__Information__.
▼
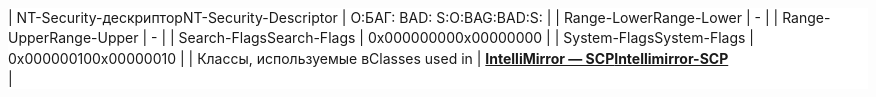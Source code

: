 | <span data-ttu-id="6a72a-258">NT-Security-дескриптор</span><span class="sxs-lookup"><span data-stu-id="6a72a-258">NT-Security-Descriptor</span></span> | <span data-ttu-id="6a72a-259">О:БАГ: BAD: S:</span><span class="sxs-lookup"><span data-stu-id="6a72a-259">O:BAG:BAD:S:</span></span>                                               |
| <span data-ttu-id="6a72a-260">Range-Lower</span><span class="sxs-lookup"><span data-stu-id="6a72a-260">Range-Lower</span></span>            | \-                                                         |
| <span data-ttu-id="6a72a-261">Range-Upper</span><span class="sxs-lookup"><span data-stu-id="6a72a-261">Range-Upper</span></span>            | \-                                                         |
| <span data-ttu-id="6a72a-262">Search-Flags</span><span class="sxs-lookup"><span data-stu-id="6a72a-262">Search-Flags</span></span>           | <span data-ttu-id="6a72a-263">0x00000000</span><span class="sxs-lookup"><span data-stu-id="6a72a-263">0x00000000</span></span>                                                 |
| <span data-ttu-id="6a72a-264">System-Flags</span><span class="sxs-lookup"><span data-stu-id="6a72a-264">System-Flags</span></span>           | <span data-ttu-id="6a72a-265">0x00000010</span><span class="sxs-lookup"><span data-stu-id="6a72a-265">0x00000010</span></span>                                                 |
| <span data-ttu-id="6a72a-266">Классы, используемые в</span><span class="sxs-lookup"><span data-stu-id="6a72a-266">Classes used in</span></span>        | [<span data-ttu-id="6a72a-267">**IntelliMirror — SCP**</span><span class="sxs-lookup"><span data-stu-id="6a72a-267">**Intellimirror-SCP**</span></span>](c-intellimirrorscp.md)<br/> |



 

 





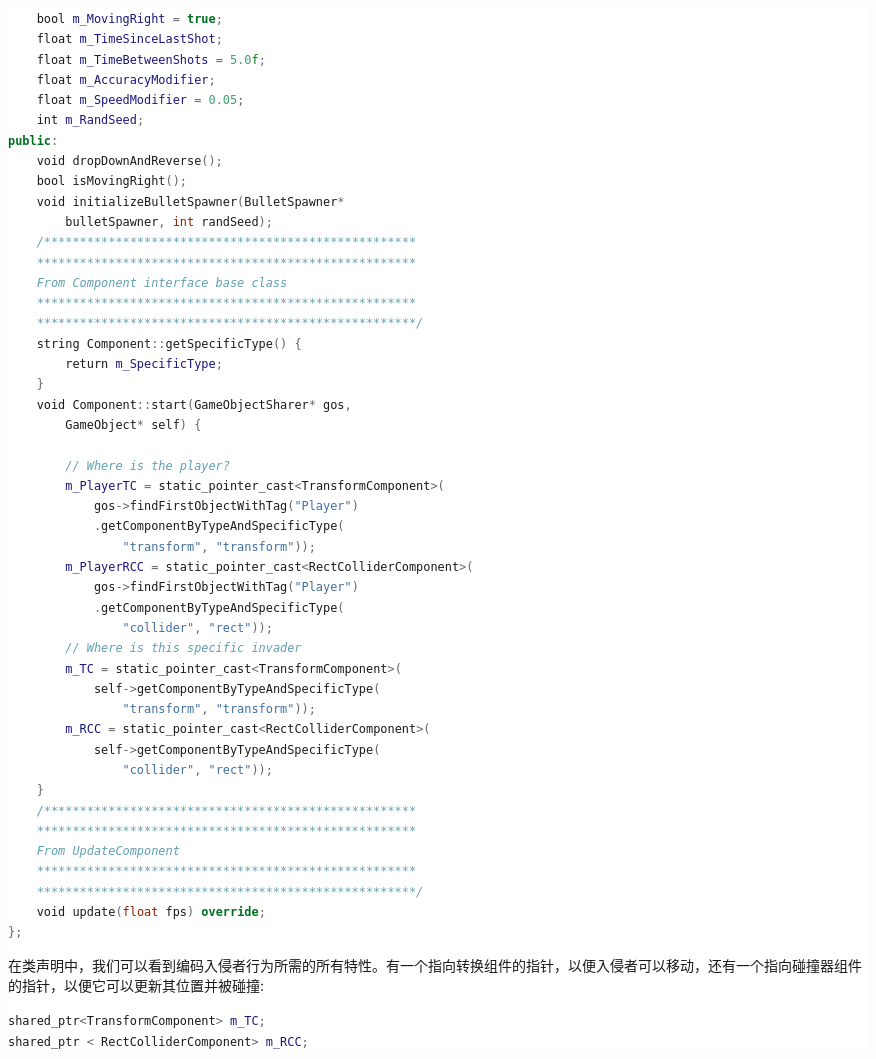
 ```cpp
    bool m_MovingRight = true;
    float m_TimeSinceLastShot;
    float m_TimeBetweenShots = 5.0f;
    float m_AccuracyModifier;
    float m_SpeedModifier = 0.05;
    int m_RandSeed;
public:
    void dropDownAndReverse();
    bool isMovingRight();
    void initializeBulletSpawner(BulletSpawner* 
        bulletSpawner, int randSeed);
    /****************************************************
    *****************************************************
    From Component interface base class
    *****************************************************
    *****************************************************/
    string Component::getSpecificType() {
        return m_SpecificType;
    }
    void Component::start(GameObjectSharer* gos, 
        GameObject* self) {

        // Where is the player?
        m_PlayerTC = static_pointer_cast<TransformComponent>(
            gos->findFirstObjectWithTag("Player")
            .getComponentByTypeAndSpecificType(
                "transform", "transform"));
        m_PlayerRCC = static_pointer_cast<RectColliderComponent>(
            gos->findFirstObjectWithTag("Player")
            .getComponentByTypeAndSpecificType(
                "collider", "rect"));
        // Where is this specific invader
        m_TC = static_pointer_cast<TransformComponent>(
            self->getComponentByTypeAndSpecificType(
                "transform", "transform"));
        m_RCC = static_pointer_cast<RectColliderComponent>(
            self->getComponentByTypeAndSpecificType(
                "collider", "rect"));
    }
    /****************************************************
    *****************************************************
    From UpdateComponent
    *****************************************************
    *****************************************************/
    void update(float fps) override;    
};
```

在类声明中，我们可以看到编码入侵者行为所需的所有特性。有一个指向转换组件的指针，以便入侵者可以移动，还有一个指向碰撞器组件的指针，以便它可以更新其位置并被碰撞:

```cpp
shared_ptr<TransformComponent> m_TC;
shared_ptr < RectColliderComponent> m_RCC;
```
▲
▼
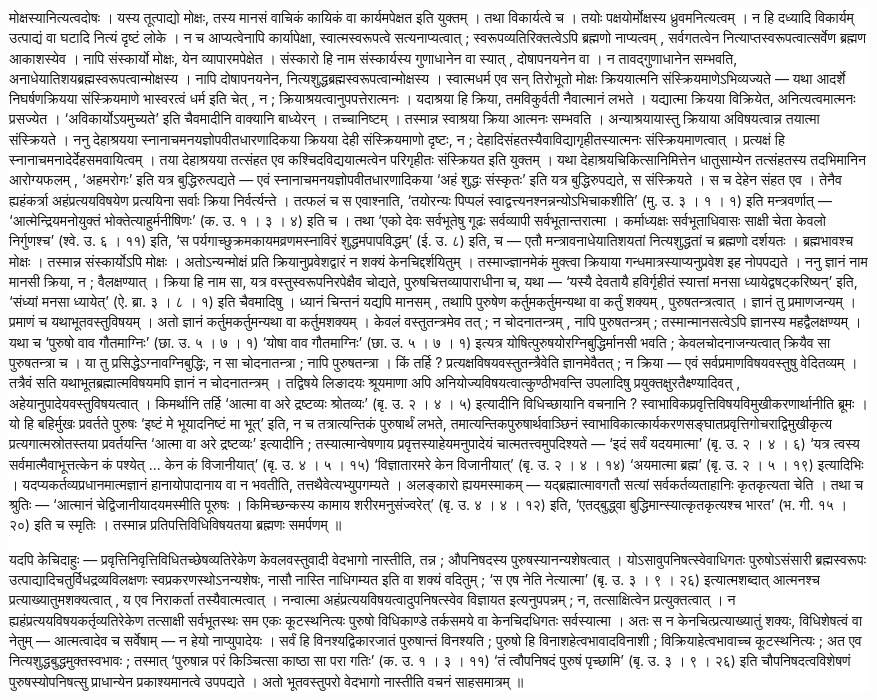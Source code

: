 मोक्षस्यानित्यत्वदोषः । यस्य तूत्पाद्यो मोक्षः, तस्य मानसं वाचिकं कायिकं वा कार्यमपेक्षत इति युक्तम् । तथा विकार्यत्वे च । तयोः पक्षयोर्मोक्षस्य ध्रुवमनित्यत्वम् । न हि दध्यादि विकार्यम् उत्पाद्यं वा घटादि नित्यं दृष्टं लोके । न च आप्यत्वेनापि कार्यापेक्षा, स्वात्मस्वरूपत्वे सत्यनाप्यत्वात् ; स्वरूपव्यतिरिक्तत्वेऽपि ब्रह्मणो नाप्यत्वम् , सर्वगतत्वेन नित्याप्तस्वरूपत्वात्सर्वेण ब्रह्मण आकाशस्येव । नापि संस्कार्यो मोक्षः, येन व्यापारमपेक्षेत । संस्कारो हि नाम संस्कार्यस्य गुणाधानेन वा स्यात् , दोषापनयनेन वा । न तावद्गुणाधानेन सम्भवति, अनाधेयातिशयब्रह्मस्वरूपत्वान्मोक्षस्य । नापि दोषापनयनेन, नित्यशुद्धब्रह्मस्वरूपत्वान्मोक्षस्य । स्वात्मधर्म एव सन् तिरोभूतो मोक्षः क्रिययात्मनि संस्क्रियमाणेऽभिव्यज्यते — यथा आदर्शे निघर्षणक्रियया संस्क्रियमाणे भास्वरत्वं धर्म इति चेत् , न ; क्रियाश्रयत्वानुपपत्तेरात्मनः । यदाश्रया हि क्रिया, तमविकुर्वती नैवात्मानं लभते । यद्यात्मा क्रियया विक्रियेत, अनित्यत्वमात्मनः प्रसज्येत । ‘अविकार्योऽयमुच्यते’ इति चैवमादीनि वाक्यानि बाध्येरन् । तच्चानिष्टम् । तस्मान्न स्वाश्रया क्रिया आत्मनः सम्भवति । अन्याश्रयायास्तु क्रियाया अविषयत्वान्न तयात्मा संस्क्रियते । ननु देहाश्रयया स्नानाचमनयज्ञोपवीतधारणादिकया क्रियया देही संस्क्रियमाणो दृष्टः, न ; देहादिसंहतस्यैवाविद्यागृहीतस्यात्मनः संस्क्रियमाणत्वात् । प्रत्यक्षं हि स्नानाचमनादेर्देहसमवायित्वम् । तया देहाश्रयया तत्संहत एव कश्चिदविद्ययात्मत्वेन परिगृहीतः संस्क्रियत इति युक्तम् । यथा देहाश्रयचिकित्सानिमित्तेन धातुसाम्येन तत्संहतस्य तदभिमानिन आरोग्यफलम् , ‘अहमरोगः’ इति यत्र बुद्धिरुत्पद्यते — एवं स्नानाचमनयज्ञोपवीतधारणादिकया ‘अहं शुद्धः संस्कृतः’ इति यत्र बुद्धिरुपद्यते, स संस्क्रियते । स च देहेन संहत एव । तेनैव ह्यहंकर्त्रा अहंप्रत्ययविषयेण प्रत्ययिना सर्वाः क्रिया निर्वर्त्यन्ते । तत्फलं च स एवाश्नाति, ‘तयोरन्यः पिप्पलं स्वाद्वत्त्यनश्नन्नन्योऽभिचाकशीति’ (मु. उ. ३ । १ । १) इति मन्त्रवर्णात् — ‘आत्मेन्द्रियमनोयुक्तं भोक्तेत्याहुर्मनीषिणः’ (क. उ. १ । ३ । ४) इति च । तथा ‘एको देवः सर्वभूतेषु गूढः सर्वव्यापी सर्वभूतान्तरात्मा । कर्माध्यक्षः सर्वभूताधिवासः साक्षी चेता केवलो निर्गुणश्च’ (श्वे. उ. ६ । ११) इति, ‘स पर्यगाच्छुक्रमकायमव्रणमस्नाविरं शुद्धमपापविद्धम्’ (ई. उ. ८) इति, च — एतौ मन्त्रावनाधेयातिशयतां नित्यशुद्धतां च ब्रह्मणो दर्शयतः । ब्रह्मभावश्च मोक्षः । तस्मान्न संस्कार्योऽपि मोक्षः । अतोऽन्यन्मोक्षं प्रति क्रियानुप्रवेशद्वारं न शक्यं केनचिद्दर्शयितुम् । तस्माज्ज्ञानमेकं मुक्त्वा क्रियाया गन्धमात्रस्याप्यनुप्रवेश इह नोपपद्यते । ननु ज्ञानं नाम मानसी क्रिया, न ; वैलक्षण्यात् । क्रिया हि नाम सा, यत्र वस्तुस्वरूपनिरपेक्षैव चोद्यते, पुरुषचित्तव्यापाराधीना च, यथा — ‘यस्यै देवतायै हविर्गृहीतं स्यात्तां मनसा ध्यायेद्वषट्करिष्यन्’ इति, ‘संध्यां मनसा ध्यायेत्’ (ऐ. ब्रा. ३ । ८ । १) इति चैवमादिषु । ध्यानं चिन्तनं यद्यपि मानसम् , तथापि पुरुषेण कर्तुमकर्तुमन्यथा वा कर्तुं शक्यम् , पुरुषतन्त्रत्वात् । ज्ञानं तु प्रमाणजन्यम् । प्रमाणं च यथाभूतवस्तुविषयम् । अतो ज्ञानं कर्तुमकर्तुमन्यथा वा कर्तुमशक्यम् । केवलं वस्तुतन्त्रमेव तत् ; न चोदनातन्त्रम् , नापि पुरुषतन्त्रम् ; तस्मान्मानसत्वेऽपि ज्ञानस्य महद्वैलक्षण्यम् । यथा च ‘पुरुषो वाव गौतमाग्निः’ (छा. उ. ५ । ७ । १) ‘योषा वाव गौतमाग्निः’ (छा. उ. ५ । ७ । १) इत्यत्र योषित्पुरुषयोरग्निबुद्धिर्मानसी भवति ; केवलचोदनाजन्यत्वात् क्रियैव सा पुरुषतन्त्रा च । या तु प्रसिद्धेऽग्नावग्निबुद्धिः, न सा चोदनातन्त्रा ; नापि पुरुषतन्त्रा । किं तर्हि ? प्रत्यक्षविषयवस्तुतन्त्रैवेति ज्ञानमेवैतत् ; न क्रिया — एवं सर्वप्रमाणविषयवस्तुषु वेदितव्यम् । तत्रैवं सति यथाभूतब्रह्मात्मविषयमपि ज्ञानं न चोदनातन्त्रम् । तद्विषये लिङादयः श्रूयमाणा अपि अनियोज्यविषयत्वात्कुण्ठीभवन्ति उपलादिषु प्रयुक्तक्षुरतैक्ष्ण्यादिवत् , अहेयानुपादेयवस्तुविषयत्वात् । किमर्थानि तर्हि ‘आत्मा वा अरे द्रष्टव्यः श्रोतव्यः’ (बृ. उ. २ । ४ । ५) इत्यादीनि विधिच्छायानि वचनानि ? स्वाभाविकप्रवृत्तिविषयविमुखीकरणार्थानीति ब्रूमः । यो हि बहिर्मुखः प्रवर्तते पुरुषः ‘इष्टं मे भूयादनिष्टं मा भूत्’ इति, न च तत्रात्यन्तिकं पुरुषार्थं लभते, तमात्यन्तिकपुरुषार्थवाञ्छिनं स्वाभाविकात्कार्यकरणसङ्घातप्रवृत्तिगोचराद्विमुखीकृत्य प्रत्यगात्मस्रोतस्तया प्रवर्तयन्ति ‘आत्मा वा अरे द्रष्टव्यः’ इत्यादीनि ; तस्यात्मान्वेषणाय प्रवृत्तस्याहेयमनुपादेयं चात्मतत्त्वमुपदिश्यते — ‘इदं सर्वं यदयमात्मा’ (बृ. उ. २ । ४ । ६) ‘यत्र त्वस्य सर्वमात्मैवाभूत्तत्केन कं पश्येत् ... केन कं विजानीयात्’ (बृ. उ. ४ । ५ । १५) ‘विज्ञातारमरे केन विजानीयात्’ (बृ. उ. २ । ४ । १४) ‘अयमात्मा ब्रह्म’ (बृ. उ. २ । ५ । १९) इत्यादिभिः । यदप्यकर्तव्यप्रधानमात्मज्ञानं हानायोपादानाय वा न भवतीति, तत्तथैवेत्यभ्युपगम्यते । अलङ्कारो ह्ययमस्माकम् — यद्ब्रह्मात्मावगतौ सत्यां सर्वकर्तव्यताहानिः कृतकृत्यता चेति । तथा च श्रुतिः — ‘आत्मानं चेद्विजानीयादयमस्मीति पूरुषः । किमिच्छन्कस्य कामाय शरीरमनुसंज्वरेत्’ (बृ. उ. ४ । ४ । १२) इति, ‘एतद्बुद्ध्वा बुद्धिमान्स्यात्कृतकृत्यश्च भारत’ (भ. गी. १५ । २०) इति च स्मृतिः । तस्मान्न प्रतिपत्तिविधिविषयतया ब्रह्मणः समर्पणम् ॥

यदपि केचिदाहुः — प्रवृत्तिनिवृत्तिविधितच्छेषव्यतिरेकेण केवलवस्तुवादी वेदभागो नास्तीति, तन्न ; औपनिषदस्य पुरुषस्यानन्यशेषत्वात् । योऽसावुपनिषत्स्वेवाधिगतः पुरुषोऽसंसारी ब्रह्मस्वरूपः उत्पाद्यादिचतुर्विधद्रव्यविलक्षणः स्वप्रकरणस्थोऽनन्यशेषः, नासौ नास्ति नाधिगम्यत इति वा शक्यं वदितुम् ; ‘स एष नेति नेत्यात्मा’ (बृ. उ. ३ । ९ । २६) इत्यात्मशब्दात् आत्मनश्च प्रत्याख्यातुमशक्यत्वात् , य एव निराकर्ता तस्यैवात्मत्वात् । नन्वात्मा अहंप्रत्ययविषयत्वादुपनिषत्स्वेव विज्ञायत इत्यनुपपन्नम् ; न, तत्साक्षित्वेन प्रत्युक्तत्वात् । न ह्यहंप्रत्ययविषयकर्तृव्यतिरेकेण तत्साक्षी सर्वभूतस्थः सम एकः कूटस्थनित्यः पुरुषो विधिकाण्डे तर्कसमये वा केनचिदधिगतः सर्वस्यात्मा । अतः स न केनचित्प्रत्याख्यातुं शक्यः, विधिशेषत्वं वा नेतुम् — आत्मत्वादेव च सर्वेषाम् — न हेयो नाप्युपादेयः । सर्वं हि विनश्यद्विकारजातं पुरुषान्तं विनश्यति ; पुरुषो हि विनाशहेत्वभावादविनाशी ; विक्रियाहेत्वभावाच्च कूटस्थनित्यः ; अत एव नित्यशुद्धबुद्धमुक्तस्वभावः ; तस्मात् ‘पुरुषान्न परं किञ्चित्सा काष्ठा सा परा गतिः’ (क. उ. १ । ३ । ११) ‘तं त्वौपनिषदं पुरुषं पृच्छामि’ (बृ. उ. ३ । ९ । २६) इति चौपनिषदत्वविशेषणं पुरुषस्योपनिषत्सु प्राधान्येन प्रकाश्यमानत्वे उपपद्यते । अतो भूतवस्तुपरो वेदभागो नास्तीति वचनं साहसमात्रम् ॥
▲
▼
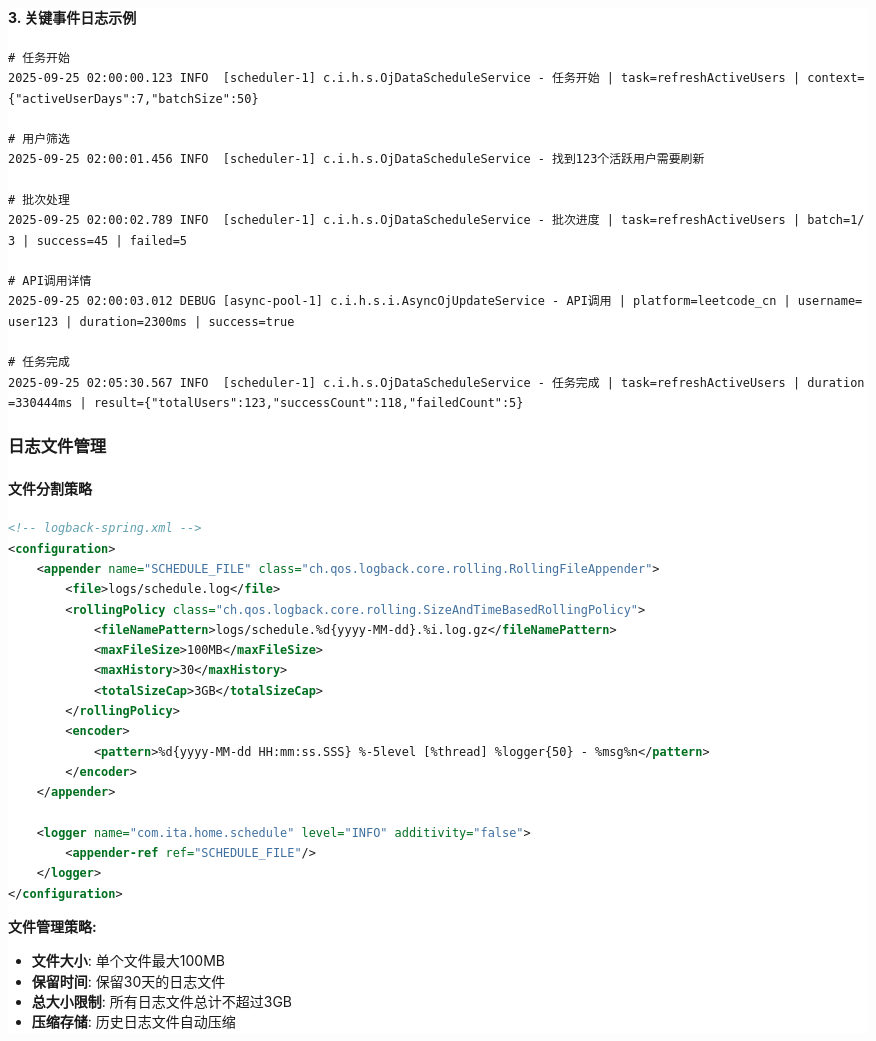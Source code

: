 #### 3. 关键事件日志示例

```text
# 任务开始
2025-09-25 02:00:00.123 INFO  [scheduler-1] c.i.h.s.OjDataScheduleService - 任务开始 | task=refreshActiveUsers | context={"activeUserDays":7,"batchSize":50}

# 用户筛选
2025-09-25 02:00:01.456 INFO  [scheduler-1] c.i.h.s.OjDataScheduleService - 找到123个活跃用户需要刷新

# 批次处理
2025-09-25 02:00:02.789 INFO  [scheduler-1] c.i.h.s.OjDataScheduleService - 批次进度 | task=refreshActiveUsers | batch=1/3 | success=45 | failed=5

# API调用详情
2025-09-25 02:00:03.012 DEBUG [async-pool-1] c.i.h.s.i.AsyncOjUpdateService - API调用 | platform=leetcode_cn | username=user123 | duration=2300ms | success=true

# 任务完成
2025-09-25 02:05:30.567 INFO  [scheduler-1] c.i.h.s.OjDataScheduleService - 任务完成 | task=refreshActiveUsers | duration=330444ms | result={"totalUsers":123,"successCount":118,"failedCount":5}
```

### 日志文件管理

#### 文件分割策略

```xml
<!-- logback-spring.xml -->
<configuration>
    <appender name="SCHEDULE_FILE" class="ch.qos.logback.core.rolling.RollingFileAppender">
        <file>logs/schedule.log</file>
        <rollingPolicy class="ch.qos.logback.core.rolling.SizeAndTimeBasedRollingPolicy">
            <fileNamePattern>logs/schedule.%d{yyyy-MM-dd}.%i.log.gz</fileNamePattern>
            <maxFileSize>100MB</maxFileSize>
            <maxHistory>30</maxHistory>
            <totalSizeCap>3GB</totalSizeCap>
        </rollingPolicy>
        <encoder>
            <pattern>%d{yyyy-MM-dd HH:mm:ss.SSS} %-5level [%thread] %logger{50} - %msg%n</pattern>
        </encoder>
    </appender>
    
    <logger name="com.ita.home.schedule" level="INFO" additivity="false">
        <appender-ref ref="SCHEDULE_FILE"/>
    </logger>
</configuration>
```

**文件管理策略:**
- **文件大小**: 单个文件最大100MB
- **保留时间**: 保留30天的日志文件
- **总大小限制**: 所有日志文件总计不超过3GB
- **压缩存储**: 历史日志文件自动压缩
▲
__Task prompt__.
The expected output is every line from the material above where "RectColliderComponent" can be found.

__Expected output__.
        m_PlayerRCC = static_pointer_cast<RectColliderComponent>(
        m_RCC = static_pointer_cast<RectColliderComponent>(
shared_ptr < RectColliderComponent> m_RCC;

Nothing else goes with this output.